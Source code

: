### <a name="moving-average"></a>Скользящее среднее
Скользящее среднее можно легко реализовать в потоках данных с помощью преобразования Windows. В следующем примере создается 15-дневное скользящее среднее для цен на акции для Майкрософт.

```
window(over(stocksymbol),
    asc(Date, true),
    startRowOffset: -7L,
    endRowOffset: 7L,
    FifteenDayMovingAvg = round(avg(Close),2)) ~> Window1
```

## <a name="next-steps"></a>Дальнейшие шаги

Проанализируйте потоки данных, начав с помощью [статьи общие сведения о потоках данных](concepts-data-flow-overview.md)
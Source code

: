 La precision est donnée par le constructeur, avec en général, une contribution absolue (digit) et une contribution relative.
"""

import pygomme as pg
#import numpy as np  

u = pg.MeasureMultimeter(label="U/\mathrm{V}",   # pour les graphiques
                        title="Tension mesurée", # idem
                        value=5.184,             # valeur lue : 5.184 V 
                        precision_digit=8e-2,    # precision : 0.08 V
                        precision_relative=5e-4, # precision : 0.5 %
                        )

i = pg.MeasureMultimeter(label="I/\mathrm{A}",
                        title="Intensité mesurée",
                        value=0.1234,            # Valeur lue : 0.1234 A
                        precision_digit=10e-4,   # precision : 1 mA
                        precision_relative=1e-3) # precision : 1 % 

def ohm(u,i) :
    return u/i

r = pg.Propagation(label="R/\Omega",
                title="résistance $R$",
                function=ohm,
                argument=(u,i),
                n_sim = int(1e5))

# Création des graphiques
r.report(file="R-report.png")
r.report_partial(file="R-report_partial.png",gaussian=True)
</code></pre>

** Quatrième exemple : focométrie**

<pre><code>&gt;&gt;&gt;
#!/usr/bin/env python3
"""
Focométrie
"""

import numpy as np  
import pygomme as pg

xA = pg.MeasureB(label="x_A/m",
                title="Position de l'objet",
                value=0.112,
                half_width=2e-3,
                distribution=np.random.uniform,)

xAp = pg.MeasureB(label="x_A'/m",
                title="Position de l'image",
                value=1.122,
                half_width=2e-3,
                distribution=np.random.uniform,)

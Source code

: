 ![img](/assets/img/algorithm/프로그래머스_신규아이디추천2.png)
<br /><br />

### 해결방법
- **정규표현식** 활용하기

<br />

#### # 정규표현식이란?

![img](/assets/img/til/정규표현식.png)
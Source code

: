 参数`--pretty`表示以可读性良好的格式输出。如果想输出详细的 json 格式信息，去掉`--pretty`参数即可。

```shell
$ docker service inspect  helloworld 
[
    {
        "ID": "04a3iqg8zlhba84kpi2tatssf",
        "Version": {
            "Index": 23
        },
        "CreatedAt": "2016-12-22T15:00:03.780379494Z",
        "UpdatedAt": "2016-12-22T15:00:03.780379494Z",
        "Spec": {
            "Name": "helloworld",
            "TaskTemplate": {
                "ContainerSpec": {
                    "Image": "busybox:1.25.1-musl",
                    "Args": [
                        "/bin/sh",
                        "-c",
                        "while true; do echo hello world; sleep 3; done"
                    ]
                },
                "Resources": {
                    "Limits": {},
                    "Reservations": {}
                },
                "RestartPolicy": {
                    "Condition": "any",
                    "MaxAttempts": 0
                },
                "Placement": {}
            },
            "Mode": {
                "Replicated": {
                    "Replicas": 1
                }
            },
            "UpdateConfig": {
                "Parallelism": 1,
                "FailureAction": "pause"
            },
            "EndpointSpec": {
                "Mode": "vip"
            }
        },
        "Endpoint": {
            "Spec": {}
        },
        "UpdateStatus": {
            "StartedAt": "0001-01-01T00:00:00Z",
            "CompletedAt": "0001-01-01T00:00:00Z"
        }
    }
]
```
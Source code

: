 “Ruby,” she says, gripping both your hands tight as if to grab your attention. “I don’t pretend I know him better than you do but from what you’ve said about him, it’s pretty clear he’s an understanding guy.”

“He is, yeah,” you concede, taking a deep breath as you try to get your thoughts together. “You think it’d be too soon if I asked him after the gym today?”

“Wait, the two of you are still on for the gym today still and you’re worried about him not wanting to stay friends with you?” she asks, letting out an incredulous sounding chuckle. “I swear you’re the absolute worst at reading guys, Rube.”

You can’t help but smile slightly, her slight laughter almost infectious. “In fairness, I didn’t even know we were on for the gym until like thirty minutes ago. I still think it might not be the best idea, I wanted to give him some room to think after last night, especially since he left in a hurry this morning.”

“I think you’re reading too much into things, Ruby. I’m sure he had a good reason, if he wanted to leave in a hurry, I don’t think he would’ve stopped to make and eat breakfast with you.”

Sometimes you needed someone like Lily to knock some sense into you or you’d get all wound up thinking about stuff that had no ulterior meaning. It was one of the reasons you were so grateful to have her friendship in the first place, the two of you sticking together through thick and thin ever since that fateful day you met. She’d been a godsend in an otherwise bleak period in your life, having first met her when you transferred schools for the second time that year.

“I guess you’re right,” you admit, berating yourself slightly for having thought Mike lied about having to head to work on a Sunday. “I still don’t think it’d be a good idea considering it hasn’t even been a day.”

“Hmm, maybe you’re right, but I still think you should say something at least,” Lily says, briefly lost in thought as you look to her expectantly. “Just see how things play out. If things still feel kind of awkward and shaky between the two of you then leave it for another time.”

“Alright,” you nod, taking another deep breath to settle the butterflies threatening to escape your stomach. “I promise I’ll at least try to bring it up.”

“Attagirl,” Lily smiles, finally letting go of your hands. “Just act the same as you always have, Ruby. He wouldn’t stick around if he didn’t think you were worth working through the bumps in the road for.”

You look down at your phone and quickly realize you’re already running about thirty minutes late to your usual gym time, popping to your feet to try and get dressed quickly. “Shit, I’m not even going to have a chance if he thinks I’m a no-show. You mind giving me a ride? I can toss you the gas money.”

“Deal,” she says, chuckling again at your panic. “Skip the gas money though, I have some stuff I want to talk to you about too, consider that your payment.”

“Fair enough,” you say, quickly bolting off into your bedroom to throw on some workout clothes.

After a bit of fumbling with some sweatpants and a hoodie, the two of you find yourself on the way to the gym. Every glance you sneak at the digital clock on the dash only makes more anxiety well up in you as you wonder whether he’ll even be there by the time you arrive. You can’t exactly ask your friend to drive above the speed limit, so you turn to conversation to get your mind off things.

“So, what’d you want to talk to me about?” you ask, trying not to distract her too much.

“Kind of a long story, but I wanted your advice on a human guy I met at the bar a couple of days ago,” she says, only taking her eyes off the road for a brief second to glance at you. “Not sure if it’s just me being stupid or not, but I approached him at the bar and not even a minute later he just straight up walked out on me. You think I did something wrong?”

=-=-=-=-=

**Task brief**
The response consists of the lines above that contain "together".

**Task output**
“He is, yeah,” you concede, taking a deep breath as you try to get your thoughts together. “You think it’d be too soon if I asked him after the gym today?”
Sometimes you needed someone like Lily to knock some sense into you or you’d get all wound up thinking about stuff that had no ulterior meaning. It was one of the reasons you were so grateful to have her friendship in the first place, the two of you sticking together through thick and thin ever since that fateful day you met. She’d been a godsend in an otherwise bleak period in your life, having first met her when you transferred schools for the second time that year.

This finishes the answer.